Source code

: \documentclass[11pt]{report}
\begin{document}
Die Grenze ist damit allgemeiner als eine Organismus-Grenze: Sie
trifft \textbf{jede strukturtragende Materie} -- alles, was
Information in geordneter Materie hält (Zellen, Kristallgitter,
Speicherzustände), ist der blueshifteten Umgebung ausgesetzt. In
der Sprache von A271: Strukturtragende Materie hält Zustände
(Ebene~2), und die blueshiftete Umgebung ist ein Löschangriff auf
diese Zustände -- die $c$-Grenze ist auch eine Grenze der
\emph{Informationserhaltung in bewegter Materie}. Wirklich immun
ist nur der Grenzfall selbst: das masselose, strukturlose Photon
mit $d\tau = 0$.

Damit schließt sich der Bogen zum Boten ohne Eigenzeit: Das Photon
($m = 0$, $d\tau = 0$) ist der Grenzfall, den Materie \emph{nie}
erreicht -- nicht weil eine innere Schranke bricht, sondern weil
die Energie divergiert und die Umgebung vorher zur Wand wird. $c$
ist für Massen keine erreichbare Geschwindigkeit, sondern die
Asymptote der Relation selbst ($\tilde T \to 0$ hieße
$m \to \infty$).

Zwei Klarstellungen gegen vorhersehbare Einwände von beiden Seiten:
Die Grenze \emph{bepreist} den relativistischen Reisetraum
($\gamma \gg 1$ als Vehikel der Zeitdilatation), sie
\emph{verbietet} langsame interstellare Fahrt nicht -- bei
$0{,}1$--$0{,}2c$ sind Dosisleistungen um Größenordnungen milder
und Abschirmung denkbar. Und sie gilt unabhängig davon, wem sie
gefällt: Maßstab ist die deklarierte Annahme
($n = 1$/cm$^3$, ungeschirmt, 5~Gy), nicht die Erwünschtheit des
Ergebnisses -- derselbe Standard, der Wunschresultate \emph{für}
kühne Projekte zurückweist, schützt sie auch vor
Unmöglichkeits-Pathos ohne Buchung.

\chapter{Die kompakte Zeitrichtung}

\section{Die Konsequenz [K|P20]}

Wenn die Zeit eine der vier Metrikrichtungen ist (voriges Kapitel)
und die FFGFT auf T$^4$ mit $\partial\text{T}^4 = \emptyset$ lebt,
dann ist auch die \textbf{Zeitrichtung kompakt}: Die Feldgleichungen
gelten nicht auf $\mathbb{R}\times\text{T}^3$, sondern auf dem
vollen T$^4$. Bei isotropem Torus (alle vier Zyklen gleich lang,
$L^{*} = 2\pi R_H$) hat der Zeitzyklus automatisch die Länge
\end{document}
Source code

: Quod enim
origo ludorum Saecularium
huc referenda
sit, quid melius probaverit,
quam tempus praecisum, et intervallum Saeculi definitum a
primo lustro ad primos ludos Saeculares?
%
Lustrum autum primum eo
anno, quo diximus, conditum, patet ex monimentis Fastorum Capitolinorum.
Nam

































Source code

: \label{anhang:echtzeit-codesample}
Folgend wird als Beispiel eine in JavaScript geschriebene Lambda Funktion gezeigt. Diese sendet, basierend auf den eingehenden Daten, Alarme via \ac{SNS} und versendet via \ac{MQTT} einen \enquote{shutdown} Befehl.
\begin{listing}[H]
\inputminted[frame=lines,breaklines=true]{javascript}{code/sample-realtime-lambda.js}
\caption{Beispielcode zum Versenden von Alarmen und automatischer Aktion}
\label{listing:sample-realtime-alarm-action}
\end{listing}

□ □ □

**Problem description**
Repeat, word for word, all of the data shown above.

**Solved problem**
Source code

: \documentclass[11pt]{report}
\begin{document}
Die Grenze ist damit allgemeiner als eine Organismus-Grenze: Sie
trifft \textbf{jede strukturtragende Materie} -- alles, was
Information in geordneter Materie hält (Zellen, Kristallgitter,
Speicherzustände), ist der blueshifteten Umgebung ausgesetzt. In
der Sprache von A271: Strukturtragende Materie hält Zustände
(Ebene~2), und die blueshiftete Umgebung ist ein Löschangriff auf
diese Zustände -- die $c$-Grenze ist auch eine Grenze der
\emph{Informationserhaltung in bewegter Materie}. Wirklich immun
ist nur der Grenzfall selbst: das masselose, strukturlose Photon
mit $d\tau = 0$.

Damit schließt sich der Bogen zum Boten ohne Eigenzeit: Das Photon
($m = 0$, $d\tau = 0$) ist der Grenzfall, den Materie \emph{nie}
erreicht -- nicht weil eine innere Schranke bricht, sondern weil
die Energie divergiert und die Umgebung vorher zur Wand wird. $c$
ist für Massen keine erreichbare Geschwindigkeit, sondern die
Asymptote der Relation selbst ($\tilde T \to 0$ hieße
$m \to \infty$).

Zwei Klarstellungen gegen vorhersehbare Einwände von beiden Seiten:
Die Grenze \emph{bepreist} den relativistischen Reisetraum
($\gamma \gg 1$ als Vehikel der Zeitdilatation), sie
\emph{verbietet} langsame interstellare Fahrt nicht -- bei
$0{,}1$--$0{,}2c$ sind Dosisleistungen um Größenordnungen milder
und Abschirmung denkbar. Und sie gilt unabhängig davon, wem sie
gefällt: Maßstab ist die deklarierte Annahme
($n = 1$/cm$^3$, ungeschirmt, 5~Gy), nicht die Erwünschtheit des
Ergebnisses -- derselbe Standard, der Wunschresultate \emph{für}
kühne Projekte zurückweist, schützt sie auch vor
Unmöglichkeits-Pathos ohne Buchung.

\chapter{Die kompakte Zeitrichtung}

\section{Die Konsequenz [K|P20]}

Wenn die Zeit eine der vier Metrikrichtungen ist (voriges Kapitel)
und die FFGFT auf T$^4$ mit $\partial\text{T}^4 = \emptyset$ lebt,
dann ist auch die \textbf{Zeitrichtung kompakt}: Die Feldgleichungen
gelten nicht auf $\mathbb{R}\times\text{T}^3$, sondern auf dem
vollen T$^4$. Bei isotropem Torus (alle vier Zyklen gleich lang,
$L^{*} = 2\pi R_H$) hat der Zeitzyklus automatisch die Länge
\end{document}
Source code

: Quod enim
origo ludorum Saecularium
huc referenda
sit, quid melius probaverit,
quam tempus praecisum, et intervallum Saeculi definitum a
primo lustro ad primos ludos Saeculares?
%
Lustrum autum primum eo
anno, quo diximus, conditum, patet ex monimentis Fastorum Capitolinorum.
Nam

































Source code

: \label{anhang:echtzeit-codesample}
Folgend wird als Beispiel eine in JavaScript geschriebene Lambda Funktion gezeigt. Diese sendet, basierend auf den eingehenden Daten, Alarme via \ac{SNS} und versendet via \ac{MQTT} einen \enquote{shutdown} Befehl.
\begin{listing}[H]
\inputminted[frame=lines,breaklines=true]{javascript}{code/sample-realtime-lambda.js}
\caption{Beispielcode zum Versenden von Alarmen und automatischer Aktion}
\label{listing:sample-realtime-alarm-action}
\end{listing}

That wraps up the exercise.